Listed entries:
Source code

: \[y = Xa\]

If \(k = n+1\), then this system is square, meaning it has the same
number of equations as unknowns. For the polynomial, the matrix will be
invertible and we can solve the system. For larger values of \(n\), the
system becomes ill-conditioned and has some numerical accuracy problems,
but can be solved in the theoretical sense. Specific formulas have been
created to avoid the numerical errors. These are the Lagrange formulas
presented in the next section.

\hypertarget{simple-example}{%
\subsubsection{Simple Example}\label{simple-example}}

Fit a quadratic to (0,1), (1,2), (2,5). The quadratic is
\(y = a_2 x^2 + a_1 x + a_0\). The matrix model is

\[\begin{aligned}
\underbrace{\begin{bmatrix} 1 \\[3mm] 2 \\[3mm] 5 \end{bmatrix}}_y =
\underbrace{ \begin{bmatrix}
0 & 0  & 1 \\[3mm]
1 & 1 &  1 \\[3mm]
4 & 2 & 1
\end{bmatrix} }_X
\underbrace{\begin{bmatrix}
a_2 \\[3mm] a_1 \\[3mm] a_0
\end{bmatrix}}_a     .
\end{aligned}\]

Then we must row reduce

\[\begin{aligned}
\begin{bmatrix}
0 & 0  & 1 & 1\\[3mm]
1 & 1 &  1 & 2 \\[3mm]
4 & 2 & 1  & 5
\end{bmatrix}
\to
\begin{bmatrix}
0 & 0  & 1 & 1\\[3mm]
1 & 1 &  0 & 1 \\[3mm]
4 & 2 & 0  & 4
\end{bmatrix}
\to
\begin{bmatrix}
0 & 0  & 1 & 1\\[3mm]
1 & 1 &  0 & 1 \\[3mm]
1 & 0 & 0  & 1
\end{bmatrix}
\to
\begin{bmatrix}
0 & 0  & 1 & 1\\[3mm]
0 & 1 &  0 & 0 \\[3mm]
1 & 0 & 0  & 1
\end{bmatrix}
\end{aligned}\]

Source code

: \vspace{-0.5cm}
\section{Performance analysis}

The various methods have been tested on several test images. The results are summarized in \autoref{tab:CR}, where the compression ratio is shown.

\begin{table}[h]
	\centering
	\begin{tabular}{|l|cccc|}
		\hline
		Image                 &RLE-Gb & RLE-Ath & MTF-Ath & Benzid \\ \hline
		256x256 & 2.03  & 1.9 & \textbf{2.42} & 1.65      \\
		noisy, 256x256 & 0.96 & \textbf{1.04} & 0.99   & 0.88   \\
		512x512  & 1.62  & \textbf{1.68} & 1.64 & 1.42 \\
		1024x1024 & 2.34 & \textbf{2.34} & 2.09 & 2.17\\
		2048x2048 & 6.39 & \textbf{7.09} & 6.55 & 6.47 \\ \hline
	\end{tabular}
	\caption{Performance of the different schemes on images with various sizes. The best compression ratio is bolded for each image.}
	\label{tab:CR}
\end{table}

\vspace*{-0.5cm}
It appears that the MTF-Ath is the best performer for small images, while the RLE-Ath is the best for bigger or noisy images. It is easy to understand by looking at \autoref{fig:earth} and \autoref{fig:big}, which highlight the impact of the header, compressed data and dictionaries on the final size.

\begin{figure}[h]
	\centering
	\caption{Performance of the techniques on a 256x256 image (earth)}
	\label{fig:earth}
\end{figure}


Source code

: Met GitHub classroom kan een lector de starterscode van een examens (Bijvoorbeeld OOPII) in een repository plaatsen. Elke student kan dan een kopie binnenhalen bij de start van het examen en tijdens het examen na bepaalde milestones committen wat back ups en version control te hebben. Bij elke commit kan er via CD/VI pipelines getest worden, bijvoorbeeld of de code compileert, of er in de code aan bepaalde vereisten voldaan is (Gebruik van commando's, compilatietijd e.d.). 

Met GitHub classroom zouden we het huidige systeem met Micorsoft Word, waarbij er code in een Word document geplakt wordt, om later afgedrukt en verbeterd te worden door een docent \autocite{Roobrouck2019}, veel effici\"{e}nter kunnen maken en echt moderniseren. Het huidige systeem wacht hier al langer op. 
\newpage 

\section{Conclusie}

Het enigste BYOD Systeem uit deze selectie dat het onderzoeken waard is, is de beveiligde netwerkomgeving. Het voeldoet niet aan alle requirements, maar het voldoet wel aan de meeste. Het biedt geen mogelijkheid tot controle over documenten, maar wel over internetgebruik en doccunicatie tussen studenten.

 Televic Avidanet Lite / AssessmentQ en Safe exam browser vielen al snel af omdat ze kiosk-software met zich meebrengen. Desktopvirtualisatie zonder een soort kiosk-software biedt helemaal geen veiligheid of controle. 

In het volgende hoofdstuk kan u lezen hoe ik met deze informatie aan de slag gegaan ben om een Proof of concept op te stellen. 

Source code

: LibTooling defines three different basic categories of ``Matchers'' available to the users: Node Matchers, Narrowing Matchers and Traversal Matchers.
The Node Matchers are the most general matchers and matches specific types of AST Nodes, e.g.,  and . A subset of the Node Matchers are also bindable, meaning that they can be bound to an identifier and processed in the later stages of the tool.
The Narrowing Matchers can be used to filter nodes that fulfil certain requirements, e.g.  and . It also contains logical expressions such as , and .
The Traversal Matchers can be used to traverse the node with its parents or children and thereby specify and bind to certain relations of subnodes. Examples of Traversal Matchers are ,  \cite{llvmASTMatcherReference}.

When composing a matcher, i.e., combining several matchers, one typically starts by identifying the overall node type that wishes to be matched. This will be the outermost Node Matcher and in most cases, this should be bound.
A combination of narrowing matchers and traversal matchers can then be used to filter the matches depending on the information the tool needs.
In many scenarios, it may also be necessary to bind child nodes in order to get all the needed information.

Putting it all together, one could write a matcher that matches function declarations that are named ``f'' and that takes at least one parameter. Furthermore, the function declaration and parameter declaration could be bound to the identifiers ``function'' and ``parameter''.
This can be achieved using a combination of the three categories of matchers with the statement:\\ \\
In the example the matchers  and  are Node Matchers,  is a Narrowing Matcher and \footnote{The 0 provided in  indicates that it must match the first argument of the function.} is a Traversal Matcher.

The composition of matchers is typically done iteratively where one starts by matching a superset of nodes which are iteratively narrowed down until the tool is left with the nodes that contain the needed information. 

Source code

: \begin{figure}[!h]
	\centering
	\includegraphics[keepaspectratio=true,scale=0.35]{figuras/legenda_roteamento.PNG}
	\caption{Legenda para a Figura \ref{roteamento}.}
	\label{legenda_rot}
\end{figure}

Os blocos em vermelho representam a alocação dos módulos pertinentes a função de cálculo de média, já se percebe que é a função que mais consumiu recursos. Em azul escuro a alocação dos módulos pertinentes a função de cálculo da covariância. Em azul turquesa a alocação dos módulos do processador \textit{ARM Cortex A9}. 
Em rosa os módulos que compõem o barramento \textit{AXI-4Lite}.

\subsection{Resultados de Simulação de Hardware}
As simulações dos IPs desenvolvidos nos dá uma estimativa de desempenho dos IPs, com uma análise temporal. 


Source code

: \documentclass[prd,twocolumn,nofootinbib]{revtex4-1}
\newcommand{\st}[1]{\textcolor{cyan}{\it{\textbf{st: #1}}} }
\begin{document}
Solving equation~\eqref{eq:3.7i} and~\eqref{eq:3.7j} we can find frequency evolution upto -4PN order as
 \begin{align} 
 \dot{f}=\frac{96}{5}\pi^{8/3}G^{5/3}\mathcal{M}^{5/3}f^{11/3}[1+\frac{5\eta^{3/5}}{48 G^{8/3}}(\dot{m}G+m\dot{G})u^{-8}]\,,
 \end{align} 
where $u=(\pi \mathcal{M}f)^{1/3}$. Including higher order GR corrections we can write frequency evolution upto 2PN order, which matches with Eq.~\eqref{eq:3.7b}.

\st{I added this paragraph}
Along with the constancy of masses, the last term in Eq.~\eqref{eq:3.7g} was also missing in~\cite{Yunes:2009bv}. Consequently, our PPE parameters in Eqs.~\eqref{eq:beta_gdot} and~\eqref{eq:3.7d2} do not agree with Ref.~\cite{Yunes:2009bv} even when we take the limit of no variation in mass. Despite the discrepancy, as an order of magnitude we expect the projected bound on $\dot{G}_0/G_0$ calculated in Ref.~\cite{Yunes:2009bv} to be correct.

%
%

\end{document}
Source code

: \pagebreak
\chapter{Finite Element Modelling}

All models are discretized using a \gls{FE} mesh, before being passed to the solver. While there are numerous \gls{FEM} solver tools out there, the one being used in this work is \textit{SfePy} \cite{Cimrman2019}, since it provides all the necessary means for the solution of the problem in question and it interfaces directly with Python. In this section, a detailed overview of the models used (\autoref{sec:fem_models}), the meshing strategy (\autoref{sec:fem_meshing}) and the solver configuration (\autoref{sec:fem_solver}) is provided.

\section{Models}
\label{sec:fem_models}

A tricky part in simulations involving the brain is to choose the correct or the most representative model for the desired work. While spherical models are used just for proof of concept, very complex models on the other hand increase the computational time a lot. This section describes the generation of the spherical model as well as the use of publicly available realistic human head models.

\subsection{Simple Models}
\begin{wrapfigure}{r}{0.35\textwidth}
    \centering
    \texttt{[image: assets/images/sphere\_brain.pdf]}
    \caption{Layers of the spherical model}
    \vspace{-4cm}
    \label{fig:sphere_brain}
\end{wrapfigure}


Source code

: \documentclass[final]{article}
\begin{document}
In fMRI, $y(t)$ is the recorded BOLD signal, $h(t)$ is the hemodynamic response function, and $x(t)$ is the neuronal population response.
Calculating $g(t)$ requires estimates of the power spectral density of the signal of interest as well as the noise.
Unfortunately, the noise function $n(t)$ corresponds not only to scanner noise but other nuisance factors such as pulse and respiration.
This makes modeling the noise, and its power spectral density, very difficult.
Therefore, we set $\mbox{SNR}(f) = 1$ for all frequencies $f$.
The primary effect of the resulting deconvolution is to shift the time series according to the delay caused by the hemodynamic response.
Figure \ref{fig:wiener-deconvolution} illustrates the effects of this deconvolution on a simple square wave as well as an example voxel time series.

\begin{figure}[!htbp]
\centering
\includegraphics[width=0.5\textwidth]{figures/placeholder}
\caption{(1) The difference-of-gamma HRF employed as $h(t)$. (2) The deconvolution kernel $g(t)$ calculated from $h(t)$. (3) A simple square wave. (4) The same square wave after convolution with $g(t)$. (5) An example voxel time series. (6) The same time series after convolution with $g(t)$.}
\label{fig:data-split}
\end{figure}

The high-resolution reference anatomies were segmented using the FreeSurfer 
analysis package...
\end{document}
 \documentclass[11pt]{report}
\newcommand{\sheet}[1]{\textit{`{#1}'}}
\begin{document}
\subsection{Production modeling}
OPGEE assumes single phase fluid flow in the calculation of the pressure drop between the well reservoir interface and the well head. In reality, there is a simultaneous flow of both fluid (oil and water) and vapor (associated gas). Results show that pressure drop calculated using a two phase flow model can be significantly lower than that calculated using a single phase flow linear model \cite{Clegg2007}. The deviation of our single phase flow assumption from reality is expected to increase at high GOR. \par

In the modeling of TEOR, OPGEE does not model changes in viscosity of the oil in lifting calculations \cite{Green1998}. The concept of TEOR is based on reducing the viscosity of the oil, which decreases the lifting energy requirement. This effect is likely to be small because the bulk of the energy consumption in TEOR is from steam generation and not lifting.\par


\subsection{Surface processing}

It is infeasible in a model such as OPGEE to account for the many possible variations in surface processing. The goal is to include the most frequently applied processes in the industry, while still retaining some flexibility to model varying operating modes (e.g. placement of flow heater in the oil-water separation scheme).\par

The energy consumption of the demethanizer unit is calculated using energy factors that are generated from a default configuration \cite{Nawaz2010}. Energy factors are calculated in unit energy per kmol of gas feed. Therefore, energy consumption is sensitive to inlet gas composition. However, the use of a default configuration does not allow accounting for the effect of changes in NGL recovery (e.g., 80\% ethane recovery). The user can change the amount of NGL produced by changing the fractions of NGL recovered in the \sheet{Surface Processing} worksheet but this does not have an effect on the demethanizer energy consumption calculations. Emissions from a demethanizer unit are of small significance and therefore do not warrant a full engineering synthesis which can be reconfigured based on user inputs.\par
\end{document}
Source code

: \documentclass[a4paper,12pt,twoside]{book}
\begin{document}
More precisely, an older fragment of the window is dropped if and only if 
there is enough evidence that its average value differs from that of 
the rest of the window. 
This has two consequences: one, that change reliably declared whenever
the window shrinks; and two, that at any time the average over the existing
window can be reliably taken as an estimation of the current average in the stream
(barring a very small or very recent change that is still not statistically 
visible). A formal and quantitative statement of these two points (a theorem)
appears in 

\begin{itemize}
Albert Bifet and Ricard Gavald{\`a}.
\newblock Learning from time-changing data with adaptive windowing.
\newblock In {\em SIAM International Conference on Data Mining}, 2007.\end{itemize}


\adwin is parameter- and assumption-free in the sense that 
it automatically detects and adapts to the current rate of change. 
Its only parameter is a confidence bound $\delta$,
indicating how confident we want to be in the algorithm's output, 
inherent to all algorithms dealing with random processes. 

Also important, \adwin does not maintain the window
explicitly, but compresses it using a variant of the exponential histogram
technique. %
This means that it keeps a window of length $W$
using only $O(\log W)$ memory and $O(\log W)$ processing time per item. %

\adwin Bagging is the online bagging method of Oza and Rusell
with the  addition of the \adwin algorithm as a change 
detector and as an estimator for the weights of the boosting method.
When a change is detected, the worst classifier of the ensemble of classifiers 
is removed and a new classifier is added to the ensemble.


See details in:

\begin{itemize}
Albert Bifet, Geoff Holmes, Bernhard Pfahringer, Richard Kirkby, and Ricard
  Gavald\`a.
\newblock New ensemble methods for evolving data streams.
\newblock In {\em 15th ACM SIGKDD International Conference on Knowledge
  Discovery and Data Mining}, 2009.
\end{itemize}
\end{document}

Prompt:
Among the lines of the data, identify those with the word "increase". Copy each of them.

Expected answer:
A tricky part in simulations involving the brain is to choose the correct or the most representative model for the desired work. While spherical models are used just for proof of concept, very complex models on the other hand increase the computational time a lot. This section describes the generation of the spherical model as well as the use of publicly available realistic human head models.
OPGEE assumes single phase fluid flow in the calculation of the pressure drop between the well reservoir interface and the well head. In reality, there is a simultaneous flow of both fluid (oil and water) and vapor (associated gas). Results show that pressure drop calculated using a two phase flow model can be significantly lower than that calculated using a single phase flow linear model \cite{Clegg2007}. The deviation of our single phase flow assumption from reality is expected to increase at high GOR. \par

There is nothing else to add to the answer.